What does this say about the gas giants? As I have mentioned before, in chaos theory there is a well known principle of sensitivity to initial conditions, with minor changes accumulating rapidly, for example in weather. Our initial natural conditions include the stable rhythm of the planets, operating as a unitary causal factor surrounding all terrestrial conditions. This possible sensitivity is like a response to the gentle regular dripping of water on to a tray of wet sand, with each individual drip having no discernible effect but over a long period of time the sand will form into patterns which mirror the rhythm of the drips. I have used this image to explore the idea that the solstices and equinoxes reverberate through the year to produce the zodiacal signs by a sort of fractal harmonic resonance.

Neptune is the main outer boundary of the main solar system of the sun and gas giants. Hence Neptune’s action to modulate the centre of mass through its cycles with Jupiter and Saturn is of high interest for the 'initial conditions' of causality in the solar system, especially given the exact harmony between this cycle and the spin wobble of the earth forming the Zodiacal Ages and Great Year. My paper linked in the OP shows this temporal measure of the solar system produces the wave function of the centre of mass, with a clear 179 year pulse directly correlated to the Jupiter-Saturn-Neptune cycle. I obtained and analysed 6000 years of data from NASA Jet Propulsion Laboratory and found that the 179 year pulse is extremely clear throughout. The only blip is at the BC/AD switch where the absence of a year zero due to bad Christian mathematics gives the period as 180 years for the JPL data on the barycentre from that time. Uranus is too small to have a big effect on the centre of mass compared to the united wave produced by the big three.

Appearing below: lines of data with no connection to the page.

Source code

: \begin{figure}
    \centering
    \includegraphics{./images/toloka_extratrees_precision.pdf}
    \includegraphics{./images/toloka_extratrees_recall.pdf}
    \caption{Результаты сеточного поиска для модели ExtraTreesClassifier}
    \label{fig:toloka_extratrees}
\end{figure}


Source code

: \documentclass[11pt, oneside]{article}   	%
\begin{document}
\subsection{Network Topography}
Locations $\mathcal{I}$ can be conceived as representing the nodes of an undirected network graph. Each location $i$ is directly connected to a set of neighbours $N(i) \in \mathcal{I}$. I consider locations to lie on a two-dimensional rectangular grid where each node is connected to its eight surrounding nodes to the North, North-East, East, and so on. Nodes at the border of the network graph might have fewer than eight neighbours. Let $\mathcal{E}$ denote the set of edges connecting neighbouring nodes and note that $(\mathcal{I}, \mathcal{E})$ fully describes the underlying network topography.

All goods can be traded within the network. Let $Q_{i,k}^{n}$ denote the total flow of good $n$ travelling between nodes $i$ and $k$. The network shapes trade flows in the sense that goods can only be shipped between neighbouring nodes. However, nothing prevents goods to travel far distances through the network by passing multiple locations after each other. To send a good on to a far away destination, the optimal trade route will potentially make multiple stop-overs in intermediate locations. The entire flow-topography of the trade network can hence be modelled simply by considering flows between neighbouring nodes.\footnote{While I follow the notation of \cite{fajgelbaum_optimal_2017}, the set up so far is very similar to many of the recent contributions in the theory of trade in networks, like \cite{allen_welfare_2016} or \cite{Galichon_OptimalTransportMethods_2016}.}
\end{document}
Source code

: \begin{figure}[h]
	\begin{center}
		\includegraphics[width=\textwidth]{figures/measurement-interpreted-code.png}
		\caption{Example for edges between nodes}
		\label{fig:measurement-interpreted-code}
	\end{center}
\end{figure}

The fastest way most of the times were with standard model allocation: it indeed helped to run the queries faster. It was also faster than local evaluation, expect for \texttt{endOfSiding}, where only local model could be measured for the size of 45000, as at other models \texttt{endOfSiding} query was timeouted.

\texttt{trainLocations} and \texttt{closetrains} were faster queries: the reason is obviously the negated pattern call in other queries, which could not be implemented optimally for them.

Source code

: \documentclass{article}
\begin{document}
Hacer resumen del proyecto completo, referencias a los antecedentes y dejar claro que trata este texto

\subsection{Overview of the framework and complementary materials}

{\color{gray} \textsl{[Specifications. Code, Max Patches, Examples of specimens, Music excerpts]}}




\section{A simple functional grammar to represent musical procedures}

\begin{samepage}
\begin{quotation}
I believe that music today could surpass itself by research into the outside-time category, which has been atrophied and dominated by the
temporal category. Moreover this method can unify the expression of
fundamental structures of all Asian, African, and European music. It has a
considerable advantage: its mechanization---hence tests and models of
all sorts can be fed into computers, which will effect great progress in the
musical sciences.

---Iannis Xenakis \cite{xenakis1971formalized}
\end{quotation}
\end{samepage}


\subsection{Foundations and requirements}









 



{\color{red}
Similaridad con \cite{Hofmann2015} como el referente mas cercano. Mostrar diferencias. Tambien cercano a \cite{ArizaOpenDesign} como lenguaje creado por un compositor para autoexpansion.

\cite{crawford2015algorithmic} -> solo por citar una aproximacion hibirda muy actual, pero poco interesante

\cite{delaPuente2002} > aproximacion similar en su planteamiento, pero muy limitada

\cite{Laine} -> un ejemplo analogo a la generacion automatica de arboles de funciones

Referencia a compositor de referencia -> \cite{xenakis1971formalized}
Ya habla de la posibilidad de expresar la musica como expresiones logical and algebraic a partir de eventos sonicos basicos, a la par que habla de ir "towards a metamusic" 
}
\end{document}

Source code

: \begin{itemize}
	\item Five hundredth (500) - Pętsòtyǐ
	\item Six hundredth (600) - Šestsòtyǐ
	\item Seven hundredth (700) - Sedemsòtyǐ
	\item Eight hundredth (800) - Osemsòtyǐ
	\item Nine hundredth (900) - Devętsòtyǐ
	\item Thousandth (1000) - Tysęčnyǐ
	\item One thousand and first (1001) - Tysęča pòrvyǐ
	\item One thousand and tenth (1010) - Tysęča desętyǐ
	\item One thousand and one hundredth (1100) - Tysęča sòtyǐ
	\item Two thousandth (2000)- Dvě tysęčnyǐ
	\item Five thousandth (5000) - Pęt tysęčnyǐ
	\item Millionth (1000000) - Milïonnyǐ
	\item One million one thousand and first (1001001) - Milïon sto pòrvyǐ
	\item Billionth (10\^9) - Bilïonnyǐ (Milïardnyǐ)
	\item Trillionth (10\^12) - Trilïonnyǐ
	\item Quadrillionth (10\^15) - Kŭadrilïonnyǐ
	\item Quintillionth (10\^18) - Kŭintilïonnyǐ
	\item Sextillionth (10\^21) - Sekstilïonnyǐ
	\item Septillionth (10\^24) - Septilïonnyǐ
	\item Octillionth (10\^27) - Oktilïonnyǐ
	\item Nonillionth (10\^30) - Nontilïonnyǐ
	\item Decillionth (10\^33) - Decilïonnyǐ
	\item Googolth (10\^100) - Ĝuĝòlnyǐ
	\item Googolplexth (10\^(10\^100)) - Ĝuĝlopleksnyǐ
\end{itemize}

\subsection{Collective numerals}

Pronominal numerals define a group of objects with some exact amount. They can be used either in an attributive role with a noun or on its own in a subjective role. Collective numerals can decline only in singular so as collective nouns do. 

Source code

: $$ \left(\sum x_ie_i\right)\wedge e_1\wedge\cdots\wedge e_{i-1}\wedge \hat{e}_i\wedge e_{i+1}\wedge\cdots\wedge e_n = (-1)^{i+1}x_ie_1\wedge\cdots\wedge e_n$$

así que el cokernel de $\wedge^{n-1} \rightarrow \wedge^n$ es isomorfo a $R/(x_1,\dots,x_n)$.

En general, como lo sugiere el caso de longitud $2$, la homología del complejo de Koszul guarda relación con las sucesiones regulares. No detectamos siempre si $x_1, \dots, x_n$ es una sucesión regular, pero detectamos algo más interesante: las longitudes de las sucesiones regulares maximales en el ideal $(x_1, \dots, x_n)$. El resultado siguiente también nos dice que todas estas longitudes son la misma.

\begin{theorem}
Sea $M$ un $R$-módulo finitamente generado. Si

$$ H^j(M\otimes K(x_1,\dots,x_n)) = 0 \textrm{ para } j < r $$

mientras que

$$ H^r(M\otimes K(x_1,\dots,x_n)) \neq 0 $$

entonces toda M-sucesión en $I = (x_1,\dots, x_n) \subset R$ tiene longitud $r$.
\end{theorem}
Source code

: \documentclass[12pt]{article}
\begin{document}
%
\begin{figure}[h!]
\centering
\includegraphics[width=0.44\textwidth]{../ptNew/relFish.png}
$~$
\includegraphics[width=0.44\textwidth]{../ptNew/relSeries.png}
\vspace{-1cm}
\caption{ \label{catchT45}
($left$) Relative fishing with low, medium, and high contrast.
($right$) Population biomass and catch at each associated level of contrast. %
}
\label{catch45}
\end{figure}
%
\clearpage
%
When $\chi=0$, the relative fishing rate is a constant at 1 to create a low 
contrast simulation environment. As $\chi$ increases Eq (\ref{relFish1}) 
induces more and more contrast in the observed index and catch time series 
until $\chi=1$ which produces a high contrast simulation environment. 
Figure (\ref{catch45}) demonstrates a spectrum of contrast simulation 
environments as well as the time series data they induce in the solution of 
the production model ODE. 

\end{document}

I’m just reading Timaeus by Plato, and he gives some excellent ideas to understand this intellectual framework. He defines the stars as the ‘eternal same’ and the solar system as ‘different’, with perceptible difference occurring inside and by reference to the eternal same. This context for thought remains entirely valid, even though we now know that everything is in motion including the stars. At human scale, the galaxy is unchanging while the solar system changes in a precise measurable way.

If you can cope with a small piece of mathematics, Plato says harmonic resonance obtains when A/B = B/C. This ratio applies to my observation that House/Age = Age/Great Year = 1/12. On this model the zodiacal age is the harmonic interaction between the Great Year and the JSN House cycle. This is just physics.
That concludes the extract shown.